(RECORDS TO PROCESS)

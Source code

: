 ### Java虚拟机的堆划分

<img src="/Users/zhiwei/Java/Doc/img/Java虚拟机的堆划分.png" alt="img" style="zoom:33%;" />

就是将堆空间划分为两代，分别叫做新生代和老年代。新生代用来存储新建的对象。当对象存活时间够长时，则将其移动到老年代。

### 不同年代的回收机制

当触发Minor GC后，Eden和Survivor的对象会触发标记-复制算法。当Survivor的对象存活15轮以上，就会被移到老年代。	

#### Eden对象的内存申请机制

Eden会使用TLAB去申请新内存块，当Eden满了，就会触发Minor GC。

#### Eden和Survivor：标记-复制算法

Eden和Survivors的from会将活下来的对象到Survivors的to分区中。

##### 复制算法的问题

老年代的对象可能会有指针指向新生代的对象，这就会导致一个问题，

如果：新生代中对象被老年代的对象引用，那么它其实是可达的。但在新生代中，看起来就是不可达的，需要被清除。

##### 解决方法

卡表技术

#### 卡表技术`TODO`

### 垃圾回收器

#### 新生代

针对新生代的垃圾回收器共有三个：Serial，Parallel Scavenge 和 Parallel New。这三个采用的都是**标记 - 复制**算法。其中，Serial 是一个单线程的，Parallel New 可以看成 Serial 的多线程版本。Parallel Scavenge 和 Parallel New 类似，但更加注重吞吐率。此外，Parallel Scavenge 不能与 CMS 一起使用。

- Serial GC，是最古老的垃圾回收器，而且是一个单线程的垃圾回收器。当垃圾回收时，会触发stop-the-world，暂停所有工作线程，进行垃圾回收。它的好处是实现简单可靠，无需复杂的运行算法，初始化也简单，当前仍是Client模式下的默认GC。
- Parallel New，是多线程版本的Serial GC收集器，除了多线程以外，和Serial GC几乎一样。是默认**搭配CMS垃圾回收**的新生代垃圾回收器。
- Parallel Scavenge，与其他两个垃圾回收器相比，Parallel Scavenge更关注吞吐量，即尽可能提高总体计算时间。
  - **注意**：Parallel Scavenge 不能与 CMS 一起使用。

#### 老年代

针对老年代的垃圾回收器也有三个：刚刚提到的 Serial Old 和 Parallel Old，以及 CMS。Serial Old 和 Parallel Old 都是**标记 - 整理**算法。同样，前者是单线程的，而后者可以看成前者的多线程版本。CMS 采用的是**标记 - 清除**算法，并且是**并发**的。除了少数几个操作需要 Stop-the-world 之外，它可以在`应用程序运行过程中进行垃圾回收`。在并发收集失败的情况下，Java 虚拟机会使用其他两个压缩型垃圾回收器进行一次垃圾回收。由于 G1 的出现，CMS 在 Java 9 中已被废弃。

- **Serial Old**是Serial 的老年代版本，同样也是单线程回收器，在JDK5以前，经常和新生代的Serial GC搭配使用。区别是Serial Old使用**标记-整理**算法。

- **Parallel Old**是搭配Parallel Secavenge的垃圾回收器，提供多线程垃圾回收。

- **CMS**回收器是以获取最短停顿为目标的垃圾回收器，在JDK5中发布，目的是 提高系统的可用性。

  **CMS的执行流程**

(End RECORDS TO PROCESS)

WHAT NEEDS TO BE DONE | Out of the entries, pull every line that mentions "Scavenge".

EXPECTED OUTPUT |
针对新生代的垃圾回收器共有三个：Serial，Parallel Scavenge 和 Parallel New。这三个采用的都是**标记 - 复制**算法。其中，Serial 是一个单线程的，Parallel New 可以看成 Serial 的多线程版本。Parallel Scavenge 和 Parallel New 类似，但更加注重吞吐率。此外，Parallel Scavenge 不能与 CMS 一起使用。
- Parallel Scavenge，与其他两个垃圾回收器相比，Parallel Scavenge更关注吞吐量，即尽可能提高总体计算时间。
  - **注意**：Parallel Scavenge 不能与 CMS 一起使用。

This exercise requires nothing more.